ColabとPaperspce Gradientはどちらもjupyter notebookを用いるが、細かい挙動に違いがある。
どちらも&を用いたバックグラウンドプロセスの実行はサポートしていないという点は共通している。これを回避する為のバッドノウハウとして、subprocess.Popenを用いるというものがある。
from subprocess import PopenPopen(["syncthing"])Popen(["filebrowser", "-p", "18080"])
このような記述を用いることで、notebookでも複数のプロセスをバックグラウンドで起動することが可能になる。
しかしautomatic1111のlaunch.pyを起動することについては、Paperspaceの場合は問題なく行えるがColabではうまく行かなかった。(後述する理由によりColabの場合に限り無理にPopenから実行させるメリットがない為、原因は調べていない)
もうひとつ重要なのが、「セル内の全ての行が実行(▶️)し終わった後の挙動」である。
この時、Paperspaceは特に何も行わない。しかし、Colabは「そのセル内で実行していたすべてのプロセスにKeyboardInturrupt(Ctrl+C)を送る」という挙動をする。その為、せっかくバックグラウンドで実行していたプロセスは全て終了してしまうのだ。故にColabでは一旦バックグラウンドで必要なプロセスを実行しつつ他のセルで色々なことをする、ということは出来ない。自由度はPaperspaceの方がかなり高い。
故に、Paperspaceは以下のようなセルを作ると使いやすい。セルの終了後も他のセルで色々な処理を書いたりシェル的に使ったりも出来る。
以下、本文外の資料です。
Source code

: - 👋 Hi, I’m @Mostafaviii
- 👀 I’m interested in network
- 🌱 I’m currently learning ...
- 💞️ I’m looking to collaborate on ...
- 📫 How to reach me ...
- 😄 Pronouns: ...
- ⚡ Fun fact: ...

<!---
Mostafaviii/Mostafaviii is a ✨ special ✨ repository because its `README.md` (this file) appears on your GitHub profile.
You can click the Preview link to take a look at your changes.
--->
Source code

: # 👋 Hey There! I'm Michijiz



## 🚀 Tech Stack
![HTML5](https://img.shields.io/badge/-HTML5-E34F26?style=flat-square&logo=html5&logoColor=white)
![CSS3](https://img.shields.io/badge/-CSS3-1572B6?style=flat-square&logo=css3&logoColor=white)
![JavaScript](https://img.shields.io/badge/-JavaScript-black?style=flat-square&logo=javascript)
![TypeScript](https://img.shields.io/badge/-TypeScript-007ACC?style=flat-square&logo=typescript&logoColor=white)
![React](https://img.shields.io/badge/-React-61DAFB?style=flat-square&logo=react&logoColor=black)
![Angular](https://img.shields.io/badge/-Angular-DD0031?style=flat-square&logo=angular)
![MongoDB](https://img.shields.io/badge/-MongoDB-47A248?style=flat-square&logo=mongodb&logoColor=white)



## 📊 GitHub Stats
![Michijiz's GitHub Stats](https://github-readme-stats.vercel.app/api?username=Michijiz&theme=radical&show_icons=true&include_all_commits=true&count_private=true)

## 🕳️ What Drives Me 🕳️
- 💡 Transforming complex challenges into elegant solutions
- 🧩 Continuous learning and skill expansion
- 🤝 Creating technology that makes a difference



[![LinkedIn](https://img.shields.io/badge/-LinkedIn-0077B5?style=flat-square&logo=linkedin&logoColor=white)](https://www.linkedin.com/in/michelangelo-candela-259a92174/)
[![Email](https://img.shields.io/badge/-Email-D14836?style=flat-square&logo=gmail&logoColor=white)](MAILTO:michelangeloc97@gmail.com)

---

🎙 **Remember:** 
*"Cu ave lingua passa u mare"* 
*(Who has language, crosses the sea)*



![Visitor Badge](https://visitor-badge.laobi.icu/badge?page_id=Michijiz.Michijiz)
%cd /stable-diffusion-webui/
Popen(["/usr/bin/syncthing"], stdout=DEVNULL, stderr=DEVNULL)
Popen(["filebrowser", "-p", "18080"], stdout=DEVNULL, stderr=DEVNULL)
Popen(["nginx"], stdout=DEVNULL, stderr=DEVNULL)
Popen(["python", "launch.py", "--medvram", "--no-half-vae"])
対してColabの場合は以下のような書き方をする。どうせセルが終われば全プロセスがInterruptされてしまうのでlaunch.pyをBGに回す意味がないのだ。
%cd /content/stable-diffusion-webui/
Popen(["/usr/bin/syncthing"], stdout=DEVNULL, stderr=DEVNULL)
Popen(["filebrowser", "-p", "18080"], stdout=DEVNULL, stderr=DEVNULL)
Popen(["nginx"], stdout=DEVNULL, stderr=DEVNULL)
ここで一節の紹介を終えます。